A general purpose dithering routine can use an arbitrary set of output codes. The number of output codes is determined by the desired bit-depth of the output. If we have a 2-bit output file, then that’s 4 output codes.
The easiest output codes to use are linear ones, because we’re doing the dithering in linear space (we are, right? Well, part of the reason for this blog article is to explore when that is worth doing). For example, a 2-bit output code in linear space can be selected with «
int(round(v*3.0))». There’s a problem: this sucks. It sucks for all the same reasons that we use perceptual codes in the first place: we’re pissing away (output) precision on areas of the colour space where humans can’t perceive differences anyway; not enough buck for each bit.
This 8-bit ramp is dithered down to 2-bits and the gamma (of the 2-bit output image) is 1.0:
Black pixels extend from the left almost to the middle, so just 1 of the 3 adjacent pairs of output colours (0 n 1, 1 n 2, 2 n 3) are dithered over 50% of the image area. That doesn’t seem like a good thing. Also, the 2 lightest colours are very close to each other (perceptually), giving the effect that the right-hand end of the ramp looks “blown out” with not enough shading.
So, the output codes ought to be in some sort of perceptual space (mostly); it makes sense to allow the user to specify the output codes. Not just how many output codes (the bit depth), but also the distribution of the output codes, which amounts to selecting the output gamma. Yeah, I guess in general you want to specify some calibrated colour space; gamma is a simplification.
Two curves show the difference between picking output codes in linear space (gamma = 1.0) and in a perceptual space (gamma = 1.8). The (relative) intensity values appear on the right:
Error diffusion dithering (which is what
pipdither does) is a general term for a number of algorithms all of which boil down to:
- pick an order to consider the pixels of an image;
- for each pixel:
– from the pixel’s value v, select an output code with value t;
– the error, v-t, is distributed to pixels not yet considered by adding some fraction of the error onto each of a number of pixels;
The differences between most error diffusion dithering algorithms amount to what pixels the error is distributed to and what fraction each pixel receives. I won’t be considering the error diffusion step in detail in this article.

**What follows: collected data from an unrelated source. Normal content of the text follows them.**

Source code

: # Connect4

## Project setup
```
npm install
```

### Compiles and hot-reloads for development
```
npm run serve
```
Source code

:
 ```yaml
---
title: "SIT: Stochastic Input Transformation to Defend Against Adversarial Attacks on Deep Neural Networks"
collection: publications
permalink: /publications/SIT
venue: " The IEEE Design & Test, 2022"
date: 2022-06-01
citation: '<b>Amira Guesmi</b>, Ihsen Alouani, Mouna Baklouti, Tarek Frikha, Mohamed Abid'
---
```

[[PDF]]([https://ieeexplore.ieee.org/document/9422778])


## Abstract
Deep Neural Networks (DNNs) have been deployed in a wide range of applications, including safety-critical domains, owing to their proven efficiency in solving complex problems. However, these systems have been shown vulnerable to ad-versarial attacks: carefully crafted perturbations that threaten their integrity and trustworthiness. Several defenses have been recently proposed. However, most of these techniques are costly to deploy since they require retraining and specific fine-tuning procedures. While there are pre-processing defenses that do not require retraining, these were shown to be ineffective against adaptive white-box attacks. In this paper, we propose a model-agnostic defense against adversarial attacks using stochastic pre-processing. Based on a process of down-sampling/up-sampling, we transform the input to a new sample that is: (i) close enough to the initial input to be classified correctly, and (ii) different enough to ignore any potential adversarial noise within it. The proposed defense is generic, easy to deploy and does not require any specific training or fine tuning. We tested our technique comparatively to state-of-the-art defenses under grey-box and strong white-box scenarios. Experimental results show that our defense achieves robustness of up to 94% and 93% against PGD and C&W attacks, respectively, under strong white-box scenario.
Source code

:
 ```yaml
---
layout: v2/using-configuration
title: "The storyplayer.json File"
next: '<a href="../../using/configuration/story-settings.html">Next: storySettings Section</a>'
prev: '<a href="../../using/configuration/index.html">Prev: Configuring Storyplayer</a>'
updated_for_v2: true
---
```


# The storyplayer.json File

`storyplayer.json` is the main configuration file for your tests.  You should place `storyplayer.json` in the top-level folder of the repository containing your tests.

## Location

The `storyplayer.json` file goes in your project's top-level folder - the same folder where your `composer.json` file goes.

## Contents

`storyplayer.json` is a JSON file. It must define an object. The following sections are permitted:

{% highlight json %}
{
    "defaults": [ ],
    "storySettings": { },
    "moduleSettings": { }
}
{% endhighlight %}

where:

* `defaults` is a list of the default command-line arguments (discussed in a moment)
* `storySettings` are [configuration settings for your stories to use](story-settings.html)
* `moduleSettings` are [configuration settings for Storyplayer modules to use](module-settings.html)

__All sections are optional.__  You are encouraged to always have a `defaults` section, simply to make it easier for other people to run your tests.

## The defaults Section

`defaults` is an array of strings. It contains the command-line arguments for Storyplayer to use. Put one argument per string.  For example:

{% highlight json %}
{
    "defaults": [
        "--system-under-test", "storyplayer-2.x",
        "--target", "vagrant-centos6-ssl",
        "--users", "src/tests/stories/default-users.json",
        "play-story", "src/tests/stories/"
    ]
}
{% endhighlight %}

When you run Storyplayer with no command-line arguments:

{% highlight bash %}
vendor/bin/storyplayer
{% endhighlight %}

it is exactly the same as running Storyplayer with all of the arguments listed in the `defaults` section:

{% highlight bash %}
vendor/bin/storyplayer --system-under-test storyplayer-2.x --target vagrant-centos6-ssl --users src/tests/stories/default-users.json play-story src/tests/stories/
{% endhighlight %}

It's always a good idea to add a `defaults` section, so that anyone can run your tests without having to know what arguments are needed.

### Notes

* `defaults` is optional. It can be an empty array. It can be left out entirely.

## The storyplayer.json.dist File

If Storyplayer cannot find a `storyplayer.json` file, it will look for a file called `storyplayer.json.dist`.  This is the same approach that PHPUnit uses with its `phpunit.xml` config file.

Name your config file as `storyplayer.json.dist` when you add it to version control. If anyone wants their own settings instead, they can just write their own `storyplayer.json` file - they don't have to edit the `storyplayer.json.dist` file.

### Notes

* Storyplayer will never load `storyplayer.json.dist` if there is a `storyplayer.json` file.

So, how do we choose the output code? Since we are doing the dithering in linear space, we have presumably converted the input image into linear values (greyscale intensity). The easy thing then is to arrange the output codes in the same linear space (in other words, convert all the output codes into linear space), and pick the nearest output code corresponding to the value of each pixel. Actually
pipdither allows you to favour higher codes or lower codes by placing the cutoff point between each pair of adjacent output codes some fraction of the way between them; the fraction can be specified (with the
-c option in the unlikely event that anyone actually wants to use
pipdither), and defaults to 0.75, favouring lower output codes. I may explain why in a later article.
The one problem with this algorithm: the images it produces look almost the same as the naïve algorithm that just ignores all considerations of gamma (pretending that the input and output are linear when in fact both are coded in perceptual space). So our new improved algorithm is just pissing away CPU performance for almost no gain in image quality. Still, at least we can be smug in the knowledge that it Does The Right Thing.
Can we actually tell any difference between my Right Thing gamma-aware algorithm and the naïve algorithm which knows nothing about gamma (and hence just pretends everything is linear)? The middle image (below) is a greyscale gradient with 256 grey values (8-bit). The other two images are dithers down to 2-bit. Can you tell which image is which algorithm?
Here’s a couple of spacemen. I think the difference between the two algorithms is more pronounced:
And I’d just like to point out that because of Apple’s 2-bit PNG bug, all of these “2-bit” PNGs are in fact 8-bit PNGs that just happen to only use 4 codes (I use
pipdither -b 8 to increase a PNG image’s bit depth; no dithering takes places in that case).